In this analysis, HPV vaccination coverage overall (47.5%) was higher than reported in earlier similar studies, suggesting that coverage is continuing to increase over time. Data from the National HIV Behavioral System, conducted in approximately 20 U.S. cities annually among people at high risk for HIV, and among MSM every three years in approximately 20 U.S. cities, have shown HPV vaccination coverage increasing among young MSM, from 5% in 2011 to 33% in 2017.11–13 Other large multi-site surveys, such as the National Health Interview Survey and the National College Health Assessment, respectively showed coverage among males aged 18–26 years who identify as gay at 18% in 2013–201521 and increasing from 24% in 2011 to 32% in 2012.22 Online surveys of young MSM in the United States have reported coverage ranging from 7% in 2011 to 38% in 2017,14–18 while a 2-city study we previously conducted reported coverage of 14% in 2012–2014,19 and a different single-site study reported uptake of 42% in 2015.20 A 2020 meta-analysis including most of these studies reported an average HPV vaccination uptake of 38%.28
Our findings are subject to at least three limitations. First, data collected from enrollment sites were not population-based and thus are not necessarily representative of all MSM or transgender women in the three cities. Second, HPV vaccination history was self-reported, and a quarter of VIM study participants were unsure, did not respond to this survey question, or reported an ineligible age at first dose; thus, data from this analysis may over- or under-estimate true vaccination coverage. Third, some numbers for participant characteristic categories are small, limiting interpretation of some differences in vaccination coverage.

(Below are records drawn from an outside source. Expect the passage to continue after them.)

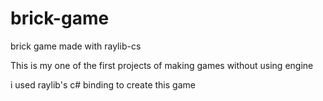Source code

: # brick-game
brick game made with raylib-cs


This is my one of the first projects of making games without using engine

i used raylib's c# binding to create this game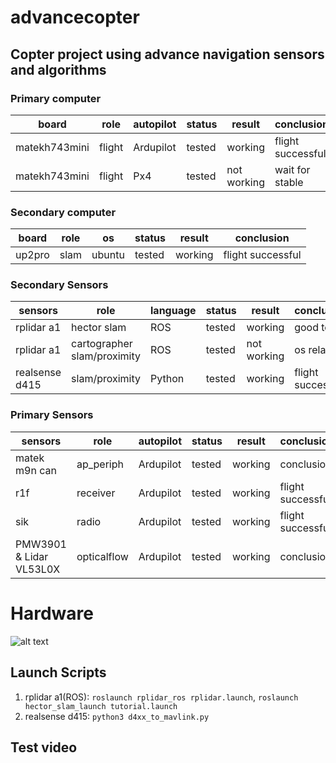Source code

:# advancecopter


## Copter project using advance navigation sensors and algorithms 

### Primary computer

board | role | autopilot | status | result | conclusion
-----|----------|----------|----------------|----------------------|-----------------------
matekh743mini | flight  |Ardupilot | tested | working | flight successful
matekh743mini | flight  | Px4 | tested | not working | wait for stable


### Secondary computer

board | role | os | status | result | conclusion
-----|----------|----------|----------------|----------------------|-----------------------
up2pro | slam  |ubuntu | tested | working | flight successful


### Secondary Sensors

sensors | role | language | status | result | conclusion
-----|----------|----------|----------------|----------------------|-----------------------
rplidar a1 | hector slam | ROS | tested | working | good to go
rplidar a1 | cartographer slam/proximity | ROS | tested | not working | os related
realsense d415 | slam/proximity | Python | tested | working | flight successful

### Primary Sensors

sensors | role | autopilot | status | result | conclusion
-----|----------|----------|----------------|----------------------|-----------------------
matek m9n can | ap_periph  |Ardupilot | tested | working | conclusion
r1f | receiver | Ardupilot | tested | working | flight successful
sik | radio | Ardupilot | tested | working | flight successful
PMW3901 & Lidar VL53L0X | opticalflow | Ardupilot | tested | working | conclusion


# Hardware

![alt text](https://github.com/pkr-7/advancecopter/blob/main/IMG_20220527_155558.jpg "Copter")


## Launch Scripts
1. rplidar a1(ROS): `roslaunch rplidar_ros rplidar.launch`, `roslaunch hector_slam_launch tutorial.launch` 
2. realsense d415: `python3 d4xx_to_mavlink.py`




## Test video
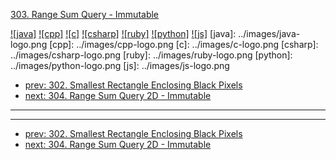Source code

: [303. Range Sum Query - Immutable](https://leetcode.com/problems/range-sum-query-immutable/)

[![java]](../java/303-range-sum-query-immutable.md)
[![cpp]](../cpp/303-range-sum-query-immutable.md)
[![c]](../c/303-range-sum-query-immutable.md)
[![csharp]](../csharp/303-range-sum-query-immutable.md)
[![ruby]](../ruby/303-range-sum-query-immutable.md)
[![python]](../python/303-range-sum-query-immutable.md)
[![js]](../js/303-range-sum-query-immutable.md)
[java]: ../images/java-logo.png
[cpp]: ../images/cpp-logo.png
[c]: ../images/c-logo.png
[csharp]: ../images/csharp-logo.png
[ruby]: ../images/ruby-logo.png
[python]: ../images/python-logo.png
[js]: ../images/js-logo.png

- [prev: 302. Smallest Rectangle Enclosing Black Pixels](302-smallest-rectangle-enclosing-black-pixels.md)
- [next: 304. Range Sum Query 2D - Immutable](304-range-sum-query-2d-immutable.md)

---



---

- [prev: 302. Smallest Rectangle Enclosing Black Pixels](302-smallest-rectangle-enclosing-black-pixels.md)
- [next: 304. Range Sum Query 2D - Immutable](304-range-sum-query-2d-immutable.md)
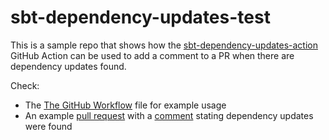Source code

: # sbt-dependency-updates-test

This is a sample repo that shows how the [sbt-dependency-updates-action](https://github.com/UpSync-Dev/sbt-dependency-updates-action) GitHub Action can be used to add a comment to a PR when there are dependency updates found. 

Check:
* The [The GitHub Workflow](#) file for example usage
* An example [pull request](https://github.com/UpSync-Dev/sbt-dependency-updates-test/pull/1) with a [comment](https://github.com/UpSync-Dev/sbt-dependency-updates-test/pull/1#issuecomment-1010533471) stating dependency updates were found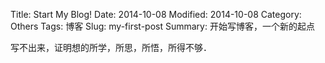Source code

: Title: Start My Blog!
Date: 2014-10-08
Modified: 2014-10-08
Category: Others
Tags: 博客
Slug: my-first-post
Summary: 开始写博客，一个新的起点

写不出来，证明想的所学，所思，所悟，所得不够．
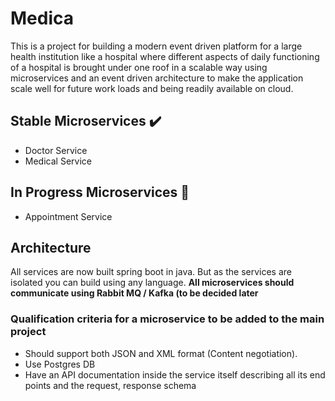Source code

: # Medica

This is a project for building a modern event driven platform for a large health institution like a hospital where different aspects of daily functioning of a hospital is brought under one roof in a scalable way using microservices and an event driven architecture to make the application scale well for future work loads and being readily available on cloud.

## Stable Microservices ✔️

- Doctor Service
- Medical Service

## In Progress Microservices 🧪

- Appointment Service

## Architecture
All services are now built spring boot in java. But as the services are isolated you can build using any language.
**All microservices should communicate using Rabbit MQ / Kafka (to be decided later**

### Qualification criteria for a microservice to be added to the main project

- Should support both JSON and XML format (Content negotiation).
- Use Postgres DB
- Have an API documentation inside the service itself describing all its end points and the request, response schema
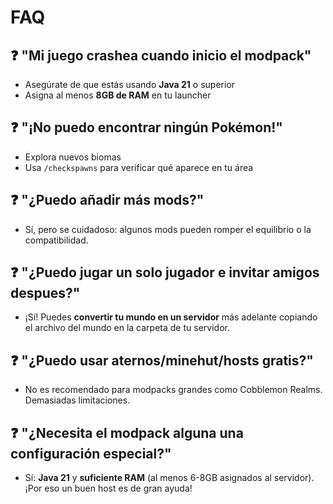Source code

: # FAQ

## ❓ "Mi juego crashea cuando inicio el modpack"

- Asegúrate de que estás usando **Java 21** o superior
- Asigna al menos **8GB de RAM** en tu launcher

## ❓ "¡No puedo encontrar ningún Pokémon!"

- Explora nuevos biomas
- Usa `/checkspawns` para verificar qué aparece en tu área

## ❓ "¿Puedo añadir más mods?"

- Sí, pero se cuidadoso: algunos mods pueden romper el equilibrio o la compatibilidad.

## ❓ "¿Puedo jugar un solo jugador e invitar amigos despues?"

- ¡Sí! Puedes **convertir tu mundo en un servidor** más adelante copiando el archivo del mundo en la carpeta de tu servidor.

## ❓ "¿Puedo usar aternos/minehut/hosts gratis?"

- No es recomendado para modpacks grandes como Cobblemon Realms. Demasiadas limitaciones.

## ❓ "¿Necesita el modpack alguna una configuración especial?"

- Sí: **Java 21** y **suficiente RAM** (al menos 6-8GB asignados al servidor). ¡Por eso un buen host es de gran ayuda!
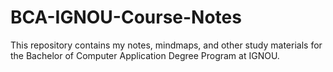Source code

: # BCA-IGNOU-Course-Notes
This repository contains my notes, mindmaps, and other study materials for the Bachelor of Computer Application Degree Program at IGNOU.
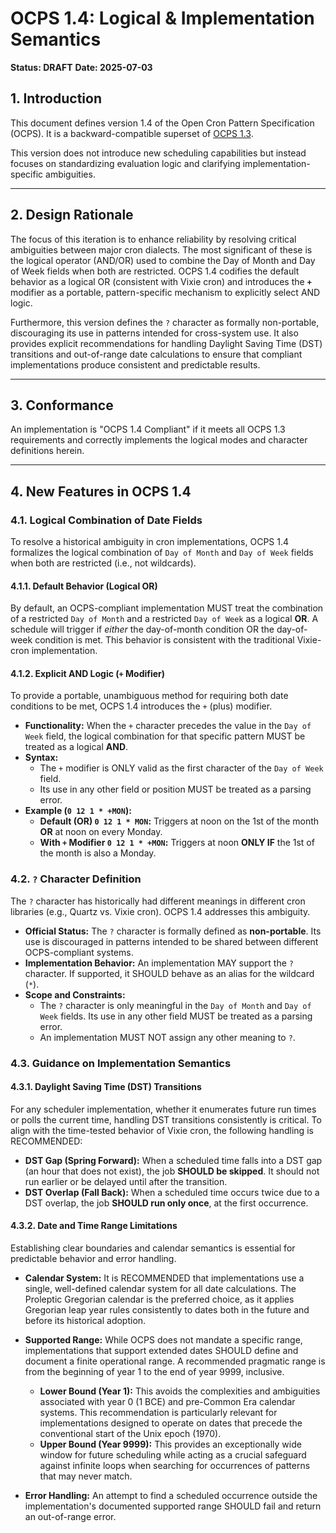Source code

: # OCPS 1.4: Logical & Implementation Semantics

**Status: DRAFT**
**Date: 2025-07-03**

## 1\. Introduction

This document defines version 1.4 of the Open Cron Pattern Specification (OCPS). It is a backward-compatible superset of [OCPS 1.3](https://www.google.com/search?q=./1.3.md).

This version does not introduce new scheduling capabilities but instead focuses on standardizing evaluation logic and clarifying implementation-specific ambiguities.

-----

## 2\. Design Rationale

The focus of this iteration is to enhance reliability by resolving critical ambiguities between major cron dialects. The most significant of these is the logical operator (AND/OR) used to combine the Day of Month and Day of Week fields when both are restricted. OCPS 1.4 codifies the default behavior as a logical OR (consistent with Vixie cron) and introduces the **`+`** modifier as a portable, pattern-specific mechanism to explicitly select AND logic.

Furthermore, this version defines the `?` character as formally non-portable, discouraging its use in patterns intended for cross-system use. It also provides explicit recommendations for handling Daylight Saving Time (DST) transitions and out-of-range date calculations to ensure that compliant implementations produce consistent and predictable results.

-----

## 3\. Conformance

An implementation is "OCPS 1.4 Compliant" if it meets all OCPS 1.3 requirements and correctly implements the logical modes and character definitions herein.

-----

## 4\. New Features in OCPS 1.4

### 4.1. Logical Combination of Date Fields

To resolve a historical ambiguity in cron implementations, OCPS 1.4 formalizes the logical combination of `Day of Month` and `Day of Week` fields when both are restricted (i.e., not wildcards).

#### 4.1.1. Default Behavior (Logical OR)

By default, an OCPS-compliant implementation MUST treat the combination of a restricted `Day of Month` and a restricted `Day of Week` as a logical **OR**. A schedule will trigger if *either* the day-of-month condition OR the day-of-week condition is met. This behavior is consistent with the traditional Vixie-cron implementation.

#### 4.1.2. Explicit AND Logic (`+` Modifier)

To provide a portable, unambiguous method for requiring both date conditions to be met, OCPS 1.4 introduces the `+` (plus) modifier.

* **Functionality:** When the `+` character precedes the value in the `Day of Week` field, the logical combination for that specific pattern MUST be treated as a logical **AND**.
* **Syntax:**
    * The `+` modifier is ONLY valid as the first character of the `Day of Week` field.
    * Its use in any other field or position MUST be treated as a parsing error.
* **Example (`0 12 1 * +MON`):**
    * **Default (OR) `0 12 1 * MON`:** Triggers at noon on the 1st of the month **OR** at noon on every Monday.
    * **With `+` Modifier `0 12 1 * +MON`:** Triggers at noon **ONLY IF** the 1st of the month is also a Monday.

### 4.2. `?` Character Definition

The `?` character has historically had different meanings in different cron libraries (e.g., Quartz vs. Vixie cron). OCPS 1.4 addresses this ambiguity.

* **Official Status:** The `?` character is formally defined as **non-portable**. Its use is discouraged in patterns intended to be shared between different OCPS-compliant systems.
* **Implementation Behavior:** An implementation MAY support the `?` character. If supported, it SHOULD behave as an alias for the wildcard (`*`).
* **Scope and Constraints:**
    * The `?` character is only meaningful in the `Day of Month` and `Day of Week` fields. Its use in any other field MUST be treated as a parsing error.
    * An implementation MUST NOT assign any other meaning to `?`.

### 4.3. Guidance on Implementation Semantics

#### 4.3.1. Daylight Saving Time (DST) Transitions

For any scheduler implementation, whether it enumerates future run times or polls the current time, handling DST transitions consistently is critical. To align with the time-tested behavior of Vixie cron, the following handling is RECOMMENDED:

* **DST Gap (Spring Forward):** When a scheduled time falls into a DST gap (an hour that does not exist), the job **SHOULD be skipped**. It should not run earlier or be delayed until after the transition.
* **DST Overlap (Fall Back):** When a scheduled time occurs twice due to a DST overlap, the job **SHOULD run only once**, at the first occurrence.

#### 4.3.2. Date and Time Range Limitations

Establishing clear boundaries and calendar semantics is essential for predictable behavior and error handling.

* **Calendar System:** It is RECOMMENDED that implementations use a single, well-defined calendar system for all date calculations. The Proleptic Gregorian calendar is the preferred choice, as it applies Gregorian leap year rules consistently to dates both in the future and before its historical adoption.

* **Supported Range:** While OCPS does not mandate a specific range, implementations that support extended dates SHOULD define and document a finite operational range. A recommended pragmatic range is from the beginning of year 1 to the end of year 9999, inclusive.
    * **Lower Bound (Year 1):** This avoids the complexities and ambiguities associated with year 0 (1 BCE) and pre-Common Era calendar systems. This recommendation is particularly relevant for implementations designed to operate on dates that precede the conventional start of the Unix epoch (1970).
    * **Upper Bound (Year 9999):** This provides an exceptionally wide window for future scheduling while acting as a crucial safeguard against infinite loops when searching for occurrences of patterns that may never match.

* **Error Handling:** An attempt to find a scheduled occurrence outside the implementation's documented supported range SHOULD fail and return an out-of-range error.
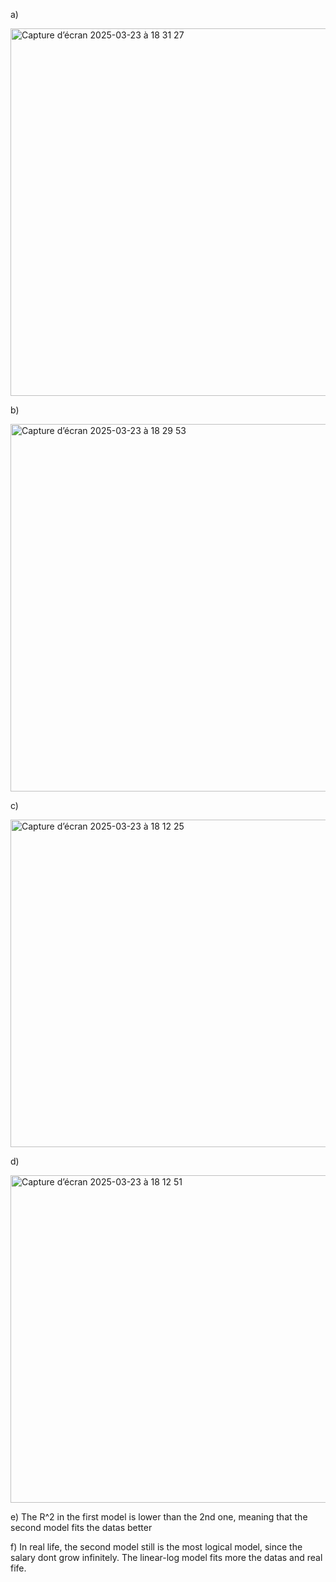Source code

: a)

<img width="588" alt="Capture d’écran 2025-03-23 à 18 31 27" src="https://github.com/user-attachments/assets/7e20fcae-95ed-45d3-8198-9ee64dad5986" />


b)

<img width="588" alt="Capture d’écran 2025-03-23 à 18 29 53" src="https://github.com/user-attachments/assets/f7c4c237-e9b7-4e90-b946-c52d984cc666" />


c)

<img width="524" alt="Capture d’écran 2025-03-23 à 18 12 25" src="https://github.com/user-attachments/assets/2fe02881-a5cb-4793-a70b-d26e2de4a4a6" />


d)

<img width="524" alt="Capture d’écran 2025-03-23 à 18 12 51" src="https://github.com/user-attachments/assets/a5ce44b7-0f15-4ca4-8b6e-419065058583" />

e) The R^2 in the first model is lower than the 2nd one, meaning that the second model fits the datas better

f) In real life, the second model still is the most logical model, since the salary dont grow infinitely. The linear-log model fits more the datas and real fife.
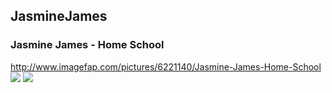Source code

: ## JasmineJames
### Jasmine James - Home School
http://www.imagefap.com/pictures/6221140/Jasmine-James-Home-School
![](http://x.imagefapusercontent.com/u/Chpox/6221140/2057371457/Jasmine_James_-_Home_School_Hardcore_-_SpaceHoppersAndLollyPoppers_041.jpg)
![](http://x.imagefapusercontent.com/u/Chpox/6221140/780234424/Jasmine_James_-_Home_School_Hardcore_-_SpaceHoppersAndLollyPoppers_082.jpg)
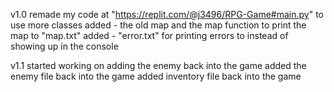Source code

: v1.0
remade my code at "https://replit.com/@j3496/RPG-Game#main.py" to use more classes
added - the old map and the map function to print the map to "map.txt"
added - "error.txt" for printing errors to instead of showing up in the console

v1.1
started working on adding the enemy back into the game
added the enemy file back into the game
added inventory file back into the game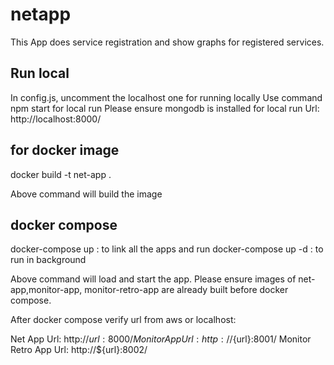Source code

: # netapp 
This App does service registration and show graphs for registered services.

## Run local
In config.js, uncomment the localhost one for running locally
Use command npm start for local run
Please ensure mongodb is installed for local run
Url: http://localhost:8000/
## for docker image
docker build -t net-app .

Above command will build the image
## docker compose
docker-compose up : to link all the apps and run
docker-compose up -d : to run in background

Above command will load and start the app.
Please ensure images of net-app,monitor-app, monitor-retro-app are already built before docker compose.

After docker compose verify url from aws or localhost:
 
Net App Url: http://${url}:8000/
Monitor App Url: http://${url}:8001/
Monitor Retro App Url: http://${url}:8002/
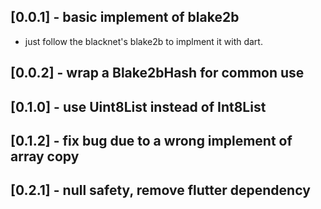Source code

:## [0.0.1] - basic implement of blake2b

* just follow the blacknet's blake2b to implment it with dart.

## [0.0.2] - wrap a Blake2bHash for common use

## [0.1.0] - use Uint8List instead of Int8List

## [0.1.2] - fix bug due to a wrong implement of array copy

## [0.2.1] - null safety, remove flutter dependency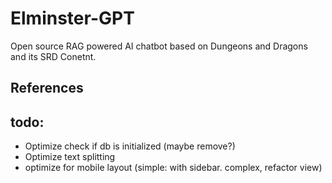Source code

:# Elminster-GPT

Open source RAG powered AI chatbot based on Dungeons and Dragons and its SRD Conetnt.



## References



## todo: 

* Optimize check if db is initialized (maybe remove?)
* Optimize text splitting
* optimize for mobile layout (simple: with sidebar. complex, refactor view)
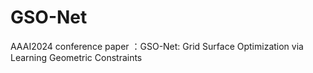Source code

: # GSO-Net
AAAI2024 conference paper ：GSO-Net: Grid Surface Optimization via Learning Geometric Constraints
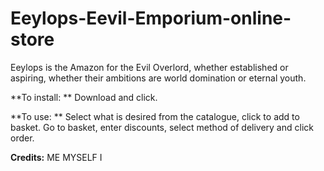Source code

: # Eeylops-Eevil-Emporium-online-store
Eeylops is the Amazon for the Evil Overlord, whether established or aspiring, whether their ambitions are world domination or eternal youth.

**To install: **
Download and click.

**To use: **
Select what is desired from the catalogue, click to add to basket.
Go to basket, enter discounts, select method of delivery and click order.

**Credits:**
ME
MYSELF
I
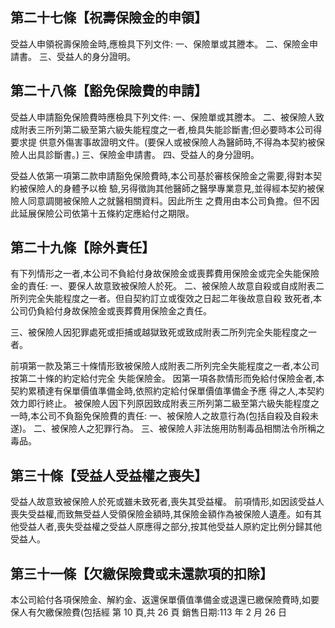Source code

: 
## 第二十七條【祝壽保險金的申領】

受益人申領祝壽保險金時,應檢具下列文件:
一、保險單或其謄本。 二、保險金申請書。 三、受益人的身分證明。

## 第二十八條【豁免保險費的申請】

受益人申請豁免保險費時應檢具下列文件:
一、保險單或其謄本。 二、被保險人致成附表三所列第二級至第六級失能程度之一者,檢具失能診斷書;但必要時本公司得要求提 供意外傷害事故證明文件。(要保人或被保險人為醫師時,不得為本契約被保險人出具診斷書。)
三、保險金申請書。 四、受益人的身分證明。

受益人依第一項第二款申請豁免保險費時,本公司基於審核保險金之需要,得對本契約被保險人的身體予以檢 驗,另得徵詢其他醫師之醫學專業意見,並得經本契約被保險人同意調閱被保險人之就醫相關資料。因此所生 之費用由本公司負擔。但不因此延展保險公司依第十五條約定應給付之期限。

## 第二十九條【除外責任】

有下列情形之一者,本公司不負給付身故保險金或喪葬費用保險金或完全失能保險金的責任:
一、要保人故意致被保險人於死。 二、被保險人故意自殺或自成附表二所列完全失能程度之一者。但自契約訂立或復效之日起二年後故意自殺 致死者,本公司仍負給付身故保險金或喪葬費用保險金之責任。

三、被保險人因犯罪處死或拒捕或越獄致死或致成附表二所列完全失能程度之一者。

前項第一款及第三十條情形致被保險人成附表二所列完全失能程度之一者,本公司按第二十條的約定給付完全 失能保險金。 因第一項各款情形而免給付保險金者,本契約累積達有保單價值準備金時,依照約定給付保單價值準備金予應 得之人,本契約效力即行終止。 被保險人因下列原因致成附表三所列第二級至第六級失能程度之一時,本公司不負豁免保險費的責任:
一、被保險人之故意行為(包括自殺及自殺未遂)。 二、被保險人之犯罪行為。 三、被保險人非法施用防制毒品相關法令所稱之毒品。

## 第三十條【受益人受益權之喪失】

受益人故意致被保險人於死或雖未致死者,喪失其受益權。 前項情形,如因該受益人喪失受益權,而致無受益人受領保險金額時,其保險金額作為被保險人遺產。如有其 他受益人者,喪失受益權之受益人原應得之部分,按其他受益人原約定比例分歸其他受益人。

## 第三十一條【欠繳保險費或未還款項的扣除】

本公司給付各項保險金、解約金、返還保單價值準備金或退還已繳保險費時,如要保人有欠繳保險費(包括經 第 10 頁,共 26 頁 銷售日期:113 年 2 月 26 日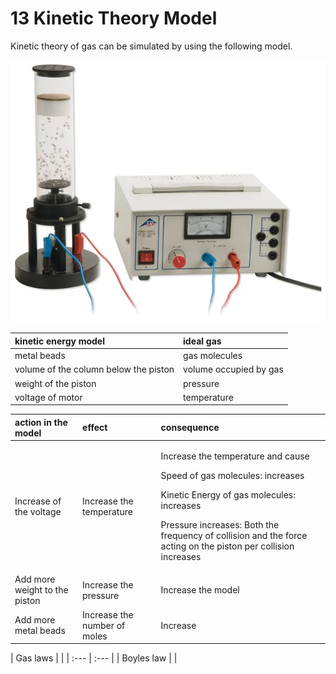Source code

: # 13 Kinetic Theory Model

Kinetic theory of gas can be simulated by using the following model.

![](../../../.gitbook/assets/image%20%283%29.png)

| kinetic energy model | ideal gas |
| :--- | :--- |
| metal beads | gas molecules |
| volume of the column below the piston | volume occupied by gas |
| weight of the piston | pressure |
| voltage of motor | temperature |

<table>
  <thead>
    <tr>
      <th style="text-align:left">action in the model</th>
      <th style="text-align:left">effect</th>
      <th style="text-align:left">consequence</th>
    </tr>
  </thead>
  <tbody>
    <tr>
      <td style="text-align:left">Increase of the voltage</td>
      <td style="text-align:left">Increase the temperature</td>
      <td style="text-align:left">
        <p>Increase the temperature and cause</p>
        <p>Speed of gas molecules: increases</p>
        <p>Kinetic Energy of gas molecules: increases</p>
        <p>Pressure increases: Both the frequency of collision and the force acting
          on the piston per collision increases</p>
      </td>
    </tr>
    <tr>
      <td style="text-align:left">Add more weight to the piston</td>
      <td style="text-align:left">Increase the pressure</td>
      <td style="text-align:left">Increase the model</td>
    </tr>
    <tr>
      <td style="text-align:left">Add more metal beads</td>
      <td style="text-align:left">Increase the number of moles</td>
      <td style="text-align:left">Increase</td>
    </tr>
  </tbody>
</table>| Gas laws |  |
| :--- | :--- |
| Boyles law |  |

Although most effective when administered at younger ages (i.e., before first sex),9 HPV vaccination is recommended for all MSM and transgender people through age 26 years. Encouragingly, about half of young, gay, bisexual, and other MSM and young transgender women in our analysis had received ≥1 dose of HPV vaccine, and coverage varied by enrollment site in three U.S. cities. However, most vaccinated participants reported that they already had sex for the first time before receiving their first dose of HPV vaccine. Health care providers play an important role in providing education about HPV and promoting vaccination for this population; a health care provider recommendation is a strong predictor for HPV vaccine uptake among young MSM and adolescents in general.15,19,29,30 Recently, mobile app and web-based platforms have been developed to increase awareness and facilitate HPV vaccination among young MSM.31–33 While routine vaccination for all adolescents at age 11–12 years is expected to provide the best protection against HPV infection and related diseases, increasing both routine and catch-up vaccination will improve HPV vaccination coverage among MSM and transgender people.
Funding Statement
This work was funded by the Centers for Disease Control and Prevention.
Disclosure statement
No potential conflicts of interest were reported by the authors.